完全に機能するCSFファイアウォールを有効にするには、次のパラメーターを使用してデフォルトのcsf構成ファイルを構成します。
[root@centos-7 csf]# vim csf.conf
TESTING = "0"
:wq!
次に、次の構成変更を行うことにより、ログイン失敗デーモンからのエラーを報告するための電子メールアドレスを指定します。
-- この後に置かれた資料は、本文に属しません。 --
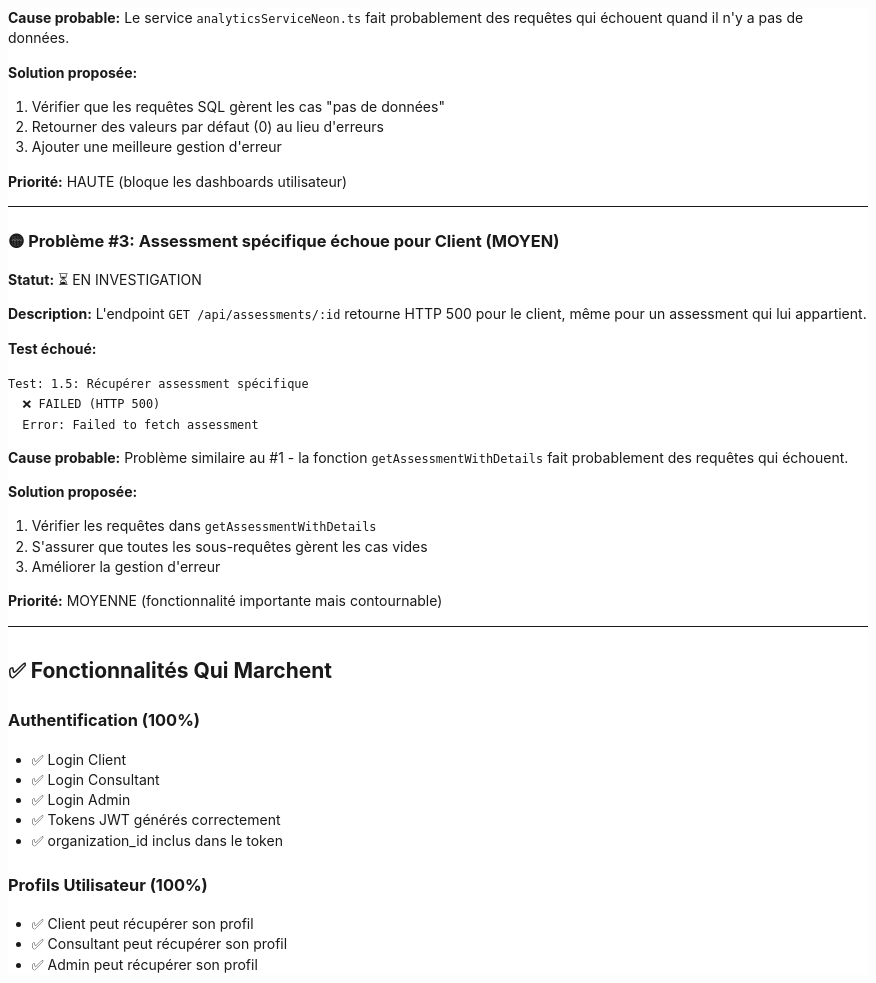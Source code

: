 **Cause probable:**
Le service `analyticsServiceNeon.ts` fait probablement des requêtes qui échouent quand il n'y a pas de données.

**Solution proposée:**
1. Vérifier que les requêtes SQL gèrent les cas "pas de données"
2. Retourner des valeurs par défaut (0) au lieu d'erreurs
3. Ajouter une meilleure gestion d'erreur

**Priorité:** HAUTE (bloque les dashboards utilisateur)

---

### 🟡 Problème #3: Assessment spécifique échoue pour Client (MOYEN)

**Statut:** ⏳ EN INVESTIGATION

**Description:**
L'endpoint `GET /api/assessments/:id` retourne HTTP 500 pour le client, même pour un assessment qui lui appartient.

**Test échoué:**
```
Test: 1.5: Récupérer assessment spécifique
  ❌ FAILED (HTTP 500)
  Error: Failed to fetch assessment
```

**Cause probable:**
Problème similaire au #1 - la fonction `getAssessmentWithDetails` fait probablement des requêtes qui échouent.

**Solution proposée:**
1. Vérifier les requêtes dans `getAssessmentWithDetails`
2. S'assurer que toutes les sous-requêtes gèrent les cas vides
3. Améliorer la gestion d'erreur

**Priorité:** MOYENNE (fonctionnalité importante mais contournable)

---

## ✅ Fonctionnalités Qui Marchent

### Authentification (100%)
- ✅ Login Client
- ✅ Login Consultant
- ✅ Login Admin
- ✅ Tokens JWT générés correctement
- ✅ organization_id inclus dans le token

### Profils Utilisateur (100%)
- ✅ Client peut récupérer son profil
- ✅ Consultant peut récupérer son profil
- ✅ Admin peut récupérer son profil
構成を変更した後、以下のコマンドを使用してcsfサービスをリロードし、構成の変更を有効にする必要があります。
# csf -r
csfサービスのステータスを確認する場合は、以下のコマンドを実行してください。
# service csf status
次のコマンドを実行して、csfで使用できるすべてのコマンドラインオプションの概要を確認してください。
# csf --help
結論
この記事では、ConfigServer Security and Firewallのインストール、構成、および使用法について学習しました。これらは、Linuxプラットフォームに無料でインストールできる最も広く使用されているオープンソースツールの1つです。このツールを使用すると、その単純な構成とコマンドを使用して、多くの脅威からサーバーを保護できます。そのインストールプロセスは非常にシンプルで使いやすいため、多くの組織がこのツールの使用を好みます。また、利用可能なプラグインを使用してwebminツールをインストールした後にアクセスできるグラフィカルユーザーインターフェイスから使用および管理することもできます。